#### [Task data]
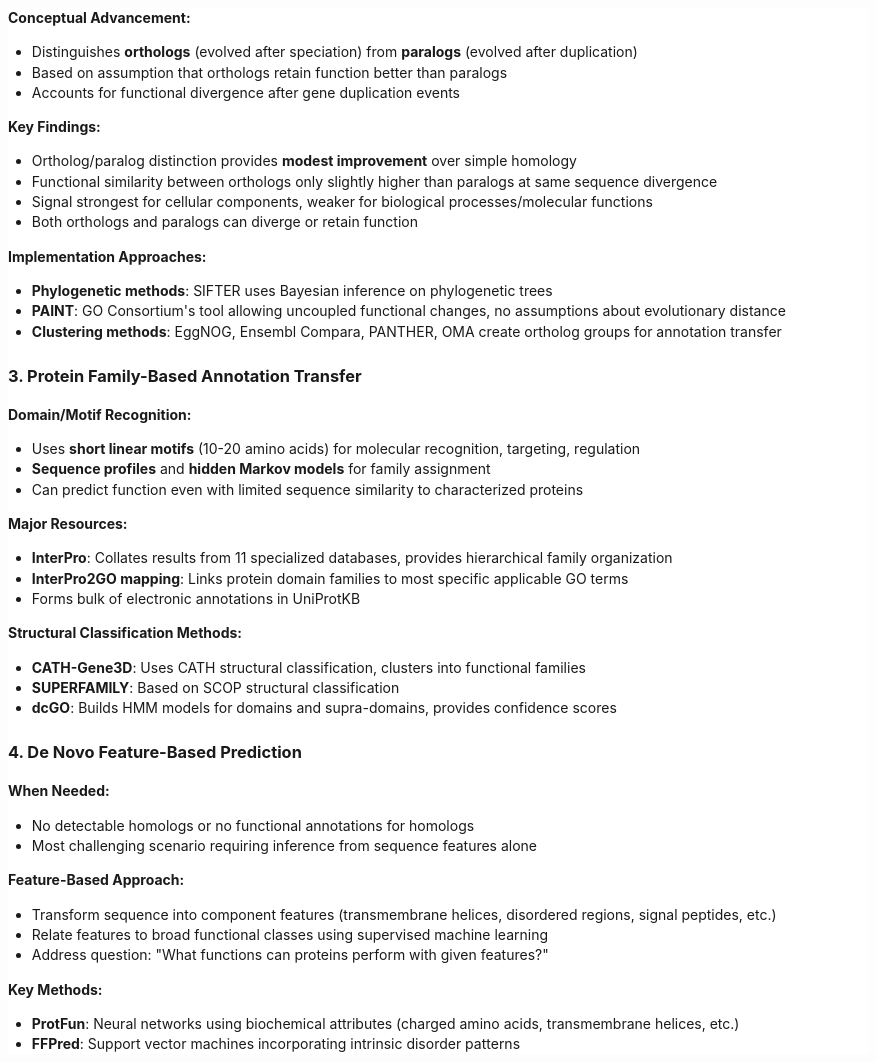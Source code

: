 **Conceptual Advancement:**
- Distinguishes **orthologs** (evolved after speciation) from **paralogs** (evolved after duplication)
- Based on assumption that orthologs retain function better than paralogs
- Accounts for functional divergence after gene duplication events

**Key Findings:**
- Ortholog/paralog distinction provides **modest improvement** over simple homology
- Functional similarity between orthologs only slightly higher than paralogs at same sequence divergence
- Signal strongest for cellular components, weaker for biological processes/molecular functions
- Both orthologs and paralogs can diverge or retain function

**Implementation Approaches:**
- **Phylogenetic methods**: SIFTER uses Bayesian inference on phylogenetic trees
- **PAINT**: GO Consortium's tool allowing uncoupled functional changes, no assumptions about evolutionary distance
- **Clustering methods**: EggNOG, Ensembl Compara, PANTHER, OMA create ortholog groups for annotation transfer

### 3. Protein Family-Based Annotation Transfer

**Domain/Motif Recognition:**
- Uses **short linear motifs** (10-20 amino acids) for molecular recognition, targeting, regulation
- **Sequence profiles** and **hidden Markov models** for family assignment
- Can predict function even with limited sequence similarity to characterized proteins

**Major Resources:**
- **InterPro**: Collates results from 11 specialized databases, provides hierarchical family organization
- **InterPro2GO mapping**: Links protein domain families to most specific applicable GO terms
- Forms bulk of electronic annotations in UniProtKB

**Structural Classification Methods:**
- **CATH-Gene3D**: Uses CATH structural classification, clusters into functional families
- **SUPERFAMILY**: Based on SCOP structural classification
- **dcGO**: Builds HMM models for domains and supra-domains, provides confidence scores

### 4. De Novo Feature-Based Prediction

**When Needed:**
- No detectable homologs or no functional annotations for homologs
- Most challenging scenario requiring inference from sequence features alone

**Feature-Based Approach:**
- Transform sequence into component features (transmembrane helices, disordered regions, signal peptides, etc.)
- Relate features to broad functional classes using supervised machine learning
- Address question: "What functions can proteins perform with given features?"

**Key Methods:**
- **ProtFun**: Neural networks using biochemical attributes (charged amino acids, transmembrane helices, etc.)
- **FFPred**: Support vector machines incorporating intrinsic disorder patterns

#### [Exercise aim]
Return the whole listing word for word, minus its pictures.

#### [Result of the exercise]
Source code

: **Conceptual Advancement:**
- Distinguishes **orthologs** (evolved after speciation) from **paralogs** (evolved after duplication)
- Based on assumption that orthologs retain function better than paralogs
- Accounts for functional divergence after gene duplication events

**Key Findings:**
- Ortholog/paralog distinction provides **modest improvement** over simple homology
- Functional similarity between orthologs only slightly higher than paralogs at same sequence divergence
- Signal strongest for cellular components, weaker for biological processes/molecular functions
- Both orthologs and paralogs can diverge or retain function

**Implementation Approaches:**
- **Phylogenetic methods**: SIFTER uses Bayesian inference on phylogenetic trees
- **PAINT**: GO Consortium's tool allowing uncoupled functional changes, no assumptions about evolutionary distance
- **Clustering methods**: EggNOG, Ensembl Compara, PANTHER, OMA create ortholog groups for annotation transfer

### 3. Protein Family-Based Annotation Transfer

**Domain/Motif Recognition:**
- Uses **short linear motifs** (10-20 amino acids) for molecular recognition, targeting, regulation
- **Sequence profiles** and **hidden Markov models** for family assignment
- Can predict function even with limited sequence similarity to characterized proteins

**Major Resources:**
- **InterPro**: Collates results from 11 specialized databases, provides hierarchical family organization
- **InterPro2GO mapping**: Links protein domain families to most specific applicable GO terms
- Forms bulk of electronic annotations in UniProtKB

**Structural Classification Methods:**
- **CATH-Gene3D**: Uses CATH structural classification, clusters into functional families
- **SUPERFAMILY**: Based on SCOP structural classification
- **dcGO**: Builds HMM models for domains and supra-domains, provides confidence scores

### 4. De Novo Feature-Based Prediction

**When Needed:**
- No detectable homologs or no functional annotations for homologs
- Most challenging scenario requiring inference from sequence features alone

**Feature-Based Approach:**
- Transform sequence into component features (transmembrane helices, disordered regions, signal peptides, etc.)
- Relate features to broad functional classes using supervised machine learning
- Address question: "What functions can proteins perform with given features?"

**Key Methods:**
- **ProtFun**: Neural networks using biochemical attributes (charged amino acids, transmembrane helices, etc.)
- **FFPred**: Support vector machines incorporating intrinsic disorder patterns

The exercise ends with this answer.